Setelah menjelaskan beberapa mitos tentang pernikahan, kemudian Bapak Tri menjelaskan ciri-ciri pernikahan yang sehat. Sebelumnya, beliau memberikan gambar 4 jenis nasi goreng dan menanyakan pada mahasiswa, mana yang paling enak? Poin pembelajaran dari gambar tersebut ialah: pernikahan itu seperti nasi goreng. Terdapat banyak jenis nasi goreng, dan masing-masing memiliki cita rasa sendiri. Sulit untuk menetapkan mana yang paling enak, karena setiap orang punya selera sendiri. Demikian juga dengan pernikahan, terdapat banyak jenis pernikahan dan tidak ada jenis perkawinan yang secara definitif lebih baik dari yang lain. Oleh karena itu, isu pernikahan bisa diselesaikan dengan banyak cara. Masing-masing jenis terapi akan memiliki efektivitas berbeda untuk tiap pasangan. Demikian juga, sama seperti nasi goreng yang memiliki kesamaan bahan dasar (misal: nasi, bawang, kecap) maka semua pernikahan yang sehat juga memilki fondasi atau dasar yang sama. Secara umum, Bapak Tri mengungkapkan setidaknya 4 prinsip untuk hubungan yang sehat, yaitu: safety (keadaan aman, tidak saling menyakiti), understanding (pasangan bisa saling memahami), fun (ada unsur keceriaan dalam hubungan yang dijalani) dan influence (pasangan bisa saling mempengaruhi ke arah yang lebih positif).
Bapak Tri juga memaparkan beberapa masalah umum yang terjadi dalam hubungan berpasangan. Masalah pertama ialah tidak mampu menjaga gairah, selanjutnya tidak mampu saling memahami dan bekerja sama, tidak mampu mengelola perbedaan dan konflik, serta memiliki pola saling ketergantungan yang tidak sehat. Nah, apakah kamu memiliki salah satu masalah tersebut dengan pasangan? Sebaiknya waspada dan segera mencari bantuan professional.
Sebagai penutup, Bapak Tri membagikan lima prinsip dasar terapi hubungan yang efektif. Terapis pasangan bukan sekedar wasit yang menengahi dua insan yang sedang berkonflik. Pertama, terapis bertugas mengubah perspektif pasangan tentang hubungan, selanjutnya mengubah perilaku disfungsional yang terjadi dalam hubungan tersebut, mengurangi penghindaran emosional, meningkatkan komunikasi yang sehat antar pasangan, dan memperkuat aspek positif. Bapak Tri menjelaskan poin-poin tersebut dengan beberapa aktifitas yang fun, dan memberikan insight.
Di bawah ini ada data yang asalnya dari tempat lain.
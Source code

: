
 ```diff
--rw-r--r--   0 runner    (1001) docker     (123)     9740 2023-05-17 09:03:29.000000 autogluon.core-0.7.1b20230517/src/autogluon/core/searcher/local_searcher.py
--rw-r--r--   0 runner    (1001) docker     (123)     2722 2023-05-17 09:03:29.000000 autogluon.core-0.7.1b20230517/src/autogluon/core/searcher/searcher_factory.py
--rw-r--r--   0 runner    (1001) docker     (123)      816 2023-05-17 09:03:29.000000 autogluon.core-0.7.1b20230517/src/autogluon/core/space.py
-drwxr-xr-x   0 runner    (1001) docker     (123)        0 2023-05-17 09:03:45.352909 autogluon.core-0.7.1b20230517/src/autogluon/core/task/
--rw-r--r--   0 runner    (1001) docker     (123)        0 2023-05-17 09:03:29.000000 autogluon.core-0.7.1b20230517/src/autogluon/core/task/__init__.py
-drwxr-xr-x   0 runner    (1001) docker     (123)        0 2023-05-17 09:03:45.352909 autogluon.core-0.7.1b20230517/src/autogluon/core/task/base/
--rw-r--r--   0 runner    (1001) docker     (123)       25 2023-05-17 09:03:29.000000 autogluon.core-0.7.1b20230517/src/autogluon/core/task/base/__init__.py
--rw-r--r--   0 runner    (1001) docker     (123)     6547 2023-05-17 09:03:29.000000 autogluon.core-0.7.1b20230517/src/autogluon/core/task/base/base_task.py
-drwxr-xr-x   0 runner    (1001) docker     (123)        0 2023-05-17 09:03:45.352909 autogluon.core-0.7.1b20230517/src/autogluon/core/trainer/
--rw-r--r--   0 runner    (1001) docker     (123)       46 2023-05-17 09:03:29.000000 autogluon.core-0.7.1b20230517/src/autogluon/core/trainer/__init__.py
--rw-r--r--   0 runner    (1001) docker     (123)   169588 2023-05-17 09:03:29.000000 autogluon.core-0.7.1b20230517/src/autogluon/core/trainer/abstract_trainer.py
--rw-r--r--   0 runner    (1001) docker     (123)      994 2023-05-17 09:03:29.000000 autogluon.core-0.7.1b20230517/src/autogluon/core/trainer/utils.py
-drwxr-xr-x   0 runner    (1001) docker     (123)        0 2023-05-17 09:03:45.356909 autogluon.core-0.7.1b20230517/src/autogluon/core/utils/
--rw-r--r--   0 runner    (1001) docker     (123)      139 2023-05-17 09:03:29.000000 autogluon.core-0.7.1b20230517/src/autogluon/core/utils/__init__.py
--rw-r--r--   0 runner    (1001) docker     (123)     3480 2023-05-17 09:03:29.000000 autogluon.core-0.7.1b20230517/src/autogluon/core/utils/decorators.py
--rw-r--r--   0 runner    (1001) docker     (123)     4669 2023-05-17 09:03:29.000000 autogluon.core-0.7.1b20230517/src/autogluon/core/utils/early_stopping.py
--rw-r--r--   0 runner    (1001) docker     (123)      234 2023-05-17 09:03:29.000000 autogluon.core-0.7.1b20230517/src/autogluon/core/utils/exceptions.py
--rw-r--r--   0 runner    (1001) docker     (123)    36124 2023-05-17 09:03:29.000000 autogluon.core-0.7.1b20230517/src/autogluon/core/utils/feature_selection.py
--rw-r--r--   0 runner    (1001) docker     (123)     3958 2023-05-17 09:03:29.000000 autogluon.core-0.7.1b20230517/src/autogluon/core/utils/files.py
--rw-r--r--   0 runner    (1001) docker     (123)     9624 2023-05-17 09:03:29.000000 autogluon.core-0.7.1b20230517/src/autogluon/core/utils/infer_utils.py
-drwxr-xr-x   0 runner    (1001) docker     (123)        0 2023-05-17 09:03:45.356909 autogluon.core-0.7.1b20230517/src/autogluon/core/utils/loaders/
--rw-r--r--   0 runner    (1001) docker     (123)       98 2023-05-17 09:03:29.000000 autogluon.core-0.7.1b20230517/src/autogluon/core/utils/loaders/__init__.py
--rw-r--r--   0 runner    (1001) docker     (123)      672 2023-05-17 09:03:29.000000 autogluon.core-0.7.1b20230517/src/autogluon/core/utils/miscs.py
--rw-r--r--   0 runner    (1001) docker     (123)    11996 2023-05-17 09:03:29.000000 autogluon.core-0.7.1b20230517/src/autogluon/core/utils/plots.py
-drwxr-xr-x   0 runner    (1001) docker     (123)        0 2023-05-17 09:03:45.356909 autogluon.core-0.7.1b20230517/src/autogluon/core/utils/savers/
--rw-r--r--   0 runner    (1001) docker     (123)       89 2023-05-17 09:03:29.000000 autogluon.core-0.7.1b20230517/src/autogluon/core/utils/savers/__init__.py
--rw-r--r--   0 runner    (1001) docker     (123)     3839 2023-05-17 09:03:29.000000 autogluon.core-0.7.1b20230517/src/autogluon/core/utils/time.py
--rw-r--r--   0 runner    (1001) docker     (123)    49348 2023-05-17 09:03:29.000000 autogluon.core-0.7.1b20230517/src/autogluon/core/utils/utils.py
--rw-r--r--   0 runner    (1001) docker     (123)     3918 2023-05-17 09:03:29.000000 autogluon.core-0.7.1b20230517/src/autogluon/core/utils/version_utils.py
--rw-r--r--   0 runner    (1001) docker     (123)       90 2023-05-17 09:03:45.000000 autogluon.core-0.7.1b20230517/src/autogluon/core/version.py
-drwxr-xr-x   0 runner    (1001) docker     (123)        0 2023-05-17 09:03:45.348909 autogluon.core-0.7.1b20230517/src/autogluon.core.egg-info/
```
Perkuliahan ditutup dengan memberikan tugas merangkum isi perkuliahan, serta mewawancarai orangtua tentang peran suami dan peran istri, lalu membandingkan jawaban tersebut dengan pendapat pribadi mahasiswa. Akhir kata, kuliah umum tentang Terapi Pasangan ini tidak hanya menambah ilmu pengetahun tentang terapi/konseling pasangan, tetapi juga menjadi ajang evaluasi diri dan hubungan yang sedang dijalani. Begitulah kehidupan mahasiswa psikologi, sebelum menjadi konselor, sangat diperlukan kesadaran tentang nilai-nilai pribadi yang dipegang. Semoga mahasiswa yang hadir memperoleh manfaat maksimal dari kuliah umum ini! Sekali lagi terima kasih pada Bapak Tri Swasono Hadi, M.Psi., Psikolog yang telah meluangkan waktu di Sabtu pagi.